Magnesium also acts as a muscle relaxant and magnesium bath salts added to a warm bath before bedtime are virtually guaranteed to induce a good night’s sleep as magnesium is absorbed through the skin.
Herbal sleep remedies may help such as Valerian root and Hops extracts.
Valerian has been shown in studies to aid sleep without the side effects that drug therapy may produce (feeling groggy, unrefreshed, ‘hungover’ feeling, etc.). This liquid herbal tincture and may also be helpful to beat jetlag as it encourages natural sleep – it’s definitely worth a try for people who really struggle with jetlag but don’t want to resort to pills.
5. Work back from your wake time
Ideally we’d get up when we naturally wake, but of course with having to work, take kids to school and all the other demands on our lives this is rarely possible.
Many people spend too either too much or too little time in bed – both of which can make us feel exhausted during the day.
The former is most likely because their sleep quality is poor, whereas the latter is due to lack of sleep.
The average adult needs approximately seven to nine hours a night. A common pattern when people start to experience sleep troubles is they go to bed early, thinking this will remedy the tiredness.
However, what often happens is the body’s ‘sleep drive’ – the physiological pressure for sleep – isn’t yet at tipping point.
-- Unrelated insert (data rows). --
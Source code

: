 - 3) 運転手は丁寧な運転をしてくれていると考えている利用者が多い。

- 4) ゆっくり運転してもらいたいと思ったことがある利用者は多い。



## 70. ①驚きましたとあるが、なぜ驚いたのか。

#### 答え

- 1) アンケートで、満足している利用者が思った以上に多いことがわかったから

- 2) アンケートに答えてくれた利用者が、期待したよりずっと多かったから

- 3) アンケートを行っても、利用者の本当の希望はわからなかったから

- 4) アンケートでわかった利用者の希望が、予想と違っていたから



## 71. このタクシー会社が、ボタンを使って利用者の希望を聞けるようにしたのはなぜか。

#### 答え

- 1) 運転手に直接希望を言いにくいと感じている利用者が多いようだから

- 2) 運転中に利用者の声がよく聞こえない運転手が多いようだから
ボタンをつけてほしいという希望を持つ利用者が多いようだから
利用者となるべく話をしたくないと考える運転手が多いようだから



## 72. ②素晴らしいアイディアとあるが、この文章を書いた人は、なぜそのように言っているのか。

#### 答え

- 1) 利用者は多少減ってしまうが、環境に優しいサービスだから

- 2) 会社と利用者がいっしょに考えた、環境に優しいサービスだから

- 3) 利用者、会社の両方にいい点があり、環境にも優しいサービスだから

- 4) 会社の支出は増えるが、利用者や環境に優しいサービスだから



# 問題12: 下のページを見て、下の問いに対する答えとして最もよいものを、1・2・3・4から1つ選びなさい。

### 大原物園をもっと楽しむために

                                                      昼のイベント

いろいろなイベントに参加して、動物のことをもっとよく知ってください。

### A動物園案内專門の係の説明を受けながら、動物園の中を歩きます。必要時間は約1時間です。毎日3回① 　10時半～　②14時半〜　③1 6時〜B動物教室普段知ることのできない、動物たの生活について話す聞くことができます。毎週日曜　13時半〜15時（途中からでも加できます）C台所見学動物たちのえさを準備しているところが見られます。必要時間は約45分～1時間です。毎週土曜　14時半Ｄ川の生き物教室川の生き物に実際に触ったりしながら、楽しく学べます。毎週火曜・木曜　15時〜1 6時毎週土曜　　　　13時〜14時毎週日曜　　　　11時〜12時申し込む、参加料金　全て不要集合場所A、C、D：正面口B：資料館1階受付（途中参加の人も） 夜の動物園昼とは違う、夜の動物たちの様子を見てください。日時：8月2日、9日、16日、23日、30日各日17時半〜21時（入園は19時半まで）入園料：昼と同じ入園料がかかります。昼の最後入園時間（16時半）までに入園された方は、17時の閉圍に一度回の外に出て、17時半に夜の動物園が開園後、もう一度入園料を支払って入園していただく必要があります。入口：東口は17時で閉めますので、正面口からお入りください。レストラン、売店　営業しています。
This means either problems falling asleep, or more likely staying asleep.
Waking at around 3am-4am is a frequently reported disturbance here. And the solution is to actually spend less time in bed, rather than more.
On the other hand, some people ‘sleep procrastinate’, watching TV or scrolling through smartphones until late in the night.
For both of these problems you can work back from your wake time.
So if you have to get up at 7am, try going to bed at 11pm. Make sure to keep all devices out of the bedroom though to limit sleep procrastination.
This way you should also be able to ditch the snooze button. Being startled awake, then falling back to sleep numerous times is a repeated cardiac assault. By working back from your wake time and getting into this routine, it’s much more likely that you’ll feel rested well enough not to be tempted to hit snooze.
While it won’t hurt to ditch the booze and after dinner coffee before bed, cool down the bedroom and make sure it’s nice and dark, in our modern lives it’s also important to support the circadian rhythm but getting as much natural light as possible, avoiding sleep perfection and procrastination and working with, not against our wake times.